(Collected data)
▼
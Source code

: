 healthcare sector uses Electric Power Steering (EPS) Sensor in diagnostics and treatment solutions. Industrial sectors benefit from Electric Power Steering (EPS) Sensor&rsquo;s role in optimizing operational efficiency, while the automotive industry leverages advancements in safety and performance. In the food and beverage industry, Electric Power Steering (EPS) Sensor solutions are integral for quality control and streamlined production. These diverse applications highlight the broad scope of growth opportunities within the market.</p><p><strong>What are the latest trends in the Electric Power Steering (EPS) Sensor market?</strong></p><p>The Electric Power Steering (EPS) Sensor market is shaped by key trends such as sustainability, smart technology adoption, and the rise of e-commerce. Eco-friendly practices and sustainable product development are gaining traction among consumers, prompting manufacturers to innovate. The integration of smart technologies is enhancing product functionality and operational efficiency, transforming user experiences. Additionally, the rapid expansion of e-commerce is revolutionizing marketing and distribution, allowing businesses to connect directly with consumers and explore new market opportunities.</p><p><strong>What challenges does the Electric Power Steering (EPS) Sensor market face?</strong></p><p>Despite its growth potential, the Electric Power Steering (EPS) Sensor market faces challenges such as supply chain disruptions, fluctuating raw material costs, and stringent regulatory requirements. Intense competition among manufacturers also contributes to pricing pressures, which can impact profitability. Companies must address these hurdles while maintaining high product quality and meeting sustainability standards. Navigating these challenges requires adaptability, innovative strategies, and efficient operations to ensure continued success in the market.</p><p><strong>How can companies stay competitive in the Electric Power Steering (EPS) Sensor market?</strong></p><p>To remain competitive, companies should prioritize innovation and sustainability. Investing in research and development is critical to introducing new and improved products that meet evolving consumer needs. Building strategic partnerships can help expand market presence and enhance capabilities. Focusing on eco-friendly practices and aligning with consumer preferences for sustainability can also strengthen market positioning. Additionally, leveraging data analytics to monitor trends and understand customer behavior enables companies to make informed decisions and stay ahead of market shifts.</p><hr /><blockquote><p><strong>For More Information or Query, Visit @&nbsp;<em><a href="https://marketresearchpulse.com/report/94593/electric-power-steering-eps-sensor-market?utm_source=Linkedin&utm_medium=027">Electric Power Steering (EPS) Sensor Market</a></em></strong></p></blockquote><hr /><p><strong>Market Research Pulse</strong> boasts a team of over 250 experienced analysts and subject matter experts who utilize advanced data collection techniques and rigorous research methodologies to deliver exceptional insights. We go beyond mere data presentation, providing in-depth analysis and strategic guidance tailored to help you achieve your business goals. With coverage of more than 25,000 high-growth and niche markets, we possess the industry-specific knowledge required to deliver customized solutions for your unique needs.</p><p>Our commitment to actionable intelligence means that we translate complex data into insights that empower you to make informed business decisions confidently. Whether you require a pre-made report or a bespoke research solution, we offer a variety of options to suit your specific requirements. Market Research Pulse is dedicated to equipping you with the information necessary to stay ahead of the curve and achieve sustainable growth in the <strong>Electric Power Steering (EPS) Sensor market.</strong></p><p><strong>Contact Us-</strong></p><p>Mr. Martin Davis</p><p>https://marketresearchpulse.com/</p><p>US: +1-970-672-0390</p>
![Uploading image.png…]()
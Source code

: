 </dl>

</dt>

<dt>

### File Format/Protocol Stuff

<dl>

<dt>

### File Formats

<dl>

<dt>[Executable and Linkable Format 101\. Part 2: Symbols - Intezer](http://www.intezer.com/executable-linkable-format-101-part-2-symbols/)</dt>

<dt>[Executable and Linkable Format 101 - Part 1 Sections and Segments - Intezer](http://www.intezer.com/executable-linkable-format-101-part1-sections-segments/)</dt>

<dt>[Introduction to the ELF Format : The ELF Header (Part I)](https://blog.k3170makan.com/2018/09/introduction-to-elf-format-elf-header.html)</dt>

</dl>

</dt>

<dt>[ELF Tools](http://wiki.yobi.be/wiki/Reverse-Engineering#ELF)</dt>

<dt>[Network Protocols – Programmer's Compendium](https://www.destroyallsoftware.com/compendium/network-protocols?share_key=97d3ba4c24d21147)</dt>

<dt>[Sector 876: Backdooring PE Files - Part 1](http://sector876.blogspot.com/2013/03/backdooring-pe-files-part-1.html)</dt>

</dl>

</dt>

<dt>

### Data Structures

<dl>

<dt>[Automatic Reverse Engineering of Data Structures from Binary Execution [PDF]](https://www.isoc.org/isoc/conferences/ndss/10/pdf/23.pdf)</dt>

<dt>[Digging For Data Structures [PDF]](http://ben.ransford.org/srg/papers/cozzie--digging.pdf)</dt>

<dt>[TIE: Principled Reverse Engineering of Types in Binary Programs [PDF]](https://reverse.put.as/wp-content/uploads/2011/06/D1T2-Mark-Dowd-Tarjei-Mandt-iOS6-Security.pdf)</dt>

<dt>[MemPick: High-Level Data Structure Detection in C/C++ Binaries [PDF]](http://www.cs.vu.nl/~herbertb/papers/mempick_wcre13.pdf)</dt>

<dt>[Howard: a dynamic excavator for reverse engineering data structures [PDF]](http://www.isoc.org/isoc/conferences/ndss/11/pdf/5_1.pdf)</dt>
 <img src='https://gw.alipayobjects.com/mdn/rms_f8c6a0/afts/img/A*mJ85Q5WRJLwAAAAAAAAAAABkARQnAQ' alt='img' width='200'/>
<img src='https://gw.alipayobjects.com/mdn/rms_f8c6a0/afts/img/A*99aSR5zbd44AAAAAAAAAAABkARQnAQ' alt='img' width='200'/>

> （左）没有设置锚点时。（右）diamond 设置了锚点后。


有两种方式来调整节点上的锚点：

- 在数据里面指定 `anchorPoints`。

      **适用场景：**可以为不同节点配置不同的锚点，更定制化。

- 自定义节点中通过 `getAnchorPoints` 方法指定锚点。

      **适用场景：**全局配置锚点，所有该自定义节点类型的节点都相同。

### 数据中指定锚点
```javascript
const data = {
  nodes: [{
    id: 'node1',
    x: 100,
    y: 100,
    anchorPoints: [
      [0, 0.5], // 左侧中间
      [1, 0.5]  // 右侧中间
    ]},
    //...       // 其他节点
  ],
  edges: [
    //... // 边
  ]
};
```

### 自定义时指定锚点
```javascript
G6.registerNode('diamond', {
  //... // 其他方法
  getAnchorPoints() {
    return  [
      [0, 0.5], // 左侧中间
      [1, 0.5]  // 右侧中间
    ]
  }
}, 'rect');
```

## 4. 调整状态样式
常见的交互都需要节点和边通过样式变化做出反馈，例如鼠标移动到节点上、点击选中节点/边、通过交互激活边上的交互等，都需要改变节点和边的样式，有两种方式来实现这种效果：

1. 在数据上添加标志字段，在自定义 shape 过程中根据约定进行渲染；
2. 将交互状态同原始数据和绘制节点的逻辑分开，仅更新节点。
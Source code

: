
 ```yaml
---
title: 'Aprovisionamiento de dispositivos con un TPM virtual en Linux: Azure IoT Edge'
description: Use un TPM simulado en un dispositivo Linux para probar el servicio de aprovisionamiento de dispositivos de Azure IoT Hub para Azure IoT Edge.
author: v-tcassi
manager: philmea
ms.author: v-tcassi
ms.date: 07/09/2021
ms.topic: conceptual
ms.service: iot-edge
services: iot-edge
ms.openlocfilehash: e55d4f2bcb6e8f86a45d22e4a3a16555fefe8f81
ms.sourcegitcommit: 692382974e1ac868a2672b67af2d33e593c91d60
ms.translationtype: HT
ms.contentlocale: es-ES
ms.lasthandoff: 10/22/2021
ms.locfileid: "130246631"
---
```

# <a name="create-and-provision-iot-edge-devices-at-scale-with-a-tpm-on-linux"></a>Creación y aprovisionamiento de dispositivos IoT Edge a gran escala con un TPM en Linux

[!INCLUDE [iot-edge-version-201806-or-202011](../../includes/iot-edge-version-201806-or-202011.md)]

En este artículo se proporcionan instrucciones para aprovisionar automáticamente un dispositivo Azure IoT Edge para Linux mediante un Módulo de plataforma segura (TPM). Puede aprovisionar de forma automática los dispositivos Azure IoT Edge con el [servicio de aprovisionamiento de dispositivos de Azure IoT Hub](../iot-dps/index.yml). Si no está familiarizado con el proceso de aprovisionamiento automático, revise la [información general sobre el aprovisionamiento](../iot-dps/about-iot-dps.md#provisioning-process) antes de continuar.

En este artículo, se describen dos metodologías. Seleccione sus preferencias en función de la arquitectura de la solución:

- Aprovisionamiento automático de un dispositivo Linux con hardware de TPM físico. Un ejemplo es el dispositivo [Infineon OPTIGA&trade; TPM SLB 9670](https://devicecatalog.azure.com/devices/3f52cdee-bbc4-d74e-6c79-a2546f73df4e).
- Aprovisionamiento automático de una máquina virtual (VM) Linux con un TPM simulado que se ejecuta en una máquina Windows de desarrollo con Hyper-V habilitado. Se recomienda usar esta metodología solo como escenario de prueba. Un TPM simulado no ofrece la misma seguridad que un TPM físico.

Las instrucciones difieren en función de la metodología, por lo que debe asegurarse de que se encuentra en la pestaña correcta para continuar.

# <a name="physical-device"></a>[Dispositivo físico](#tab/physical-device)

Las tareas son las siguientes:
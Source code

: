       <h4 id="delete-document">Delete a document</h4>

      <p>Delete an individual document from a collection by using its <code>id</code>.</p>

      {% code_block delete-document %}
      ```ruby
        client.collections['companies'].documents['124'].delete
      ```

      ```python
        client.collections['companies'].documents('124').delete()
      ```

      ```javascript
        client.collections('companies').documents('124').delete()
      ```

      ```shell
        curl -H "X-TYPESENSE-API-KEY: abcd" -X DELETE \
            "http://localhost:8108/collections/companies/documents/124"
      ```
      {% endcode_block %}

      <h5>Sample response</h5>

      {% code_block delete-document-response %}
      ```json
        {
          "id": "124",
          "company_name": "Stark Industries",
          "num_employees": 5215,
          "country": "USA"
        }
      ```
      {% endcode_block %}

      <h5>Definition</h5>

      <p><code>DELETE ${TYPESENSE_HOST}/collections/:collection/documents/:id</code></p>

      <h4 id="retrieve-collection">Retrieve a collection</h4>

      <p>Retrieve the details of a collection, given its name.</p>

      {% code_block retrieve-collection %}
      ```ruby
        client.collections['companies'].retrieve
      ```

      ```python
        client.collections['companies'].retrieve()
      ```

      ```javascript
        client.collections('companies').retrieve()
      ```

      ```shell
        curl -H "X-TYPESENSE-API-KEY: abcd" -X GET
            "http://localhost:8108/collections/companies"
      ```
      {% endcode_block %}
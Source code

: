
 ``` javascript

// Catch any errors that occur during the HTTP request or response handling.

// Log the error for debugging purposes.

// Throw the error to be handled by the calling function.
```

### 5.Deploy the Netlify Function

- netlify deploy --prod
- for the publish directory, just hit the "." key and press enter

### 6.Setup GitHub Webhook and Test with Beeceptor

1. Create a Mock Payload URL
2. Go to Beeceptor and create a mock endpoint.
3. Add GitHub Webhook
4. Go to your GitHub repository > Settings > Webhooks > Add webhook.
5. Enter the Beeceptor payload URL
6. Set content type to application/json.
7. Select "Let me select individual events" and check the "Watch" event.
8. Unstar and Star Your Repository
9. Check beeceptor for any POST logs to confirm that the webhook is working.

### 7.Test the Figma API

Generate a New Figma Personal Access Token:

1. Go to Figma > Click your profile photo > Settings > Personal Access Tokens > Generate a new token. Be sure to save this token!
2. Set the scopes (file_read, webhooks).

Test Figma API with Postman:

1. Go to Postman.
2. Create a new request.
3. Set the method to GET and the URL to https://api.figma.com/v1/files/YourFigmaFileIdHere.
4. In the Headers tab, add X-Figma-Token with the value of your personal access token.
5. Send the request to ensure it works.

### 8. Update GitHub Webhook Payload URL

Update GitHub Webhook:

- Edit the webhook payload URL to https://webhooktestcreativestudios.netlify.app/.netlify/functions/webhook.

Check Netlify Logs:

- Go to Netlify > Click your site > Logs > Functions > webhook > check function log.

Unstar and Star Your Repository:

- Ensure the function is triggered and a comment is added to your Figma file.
▲
_Assignment_
Using the records above, report each line that contains the word "conferences" by copying it.

_Answer_
<dt>[Automatic Reverse Engineering of Data Structures from Binary Execution [PDF]](https://www.isoc.org/isoc/conferences/ndss/10/pdf/23.pdf)</dt>
<dt>[Howard: a dynamic excavator for reverse engineering data structures [PDF]](http://www.isoc.org/isoc/conferences/ndss/11/pdf/5_1.pdf)</dt>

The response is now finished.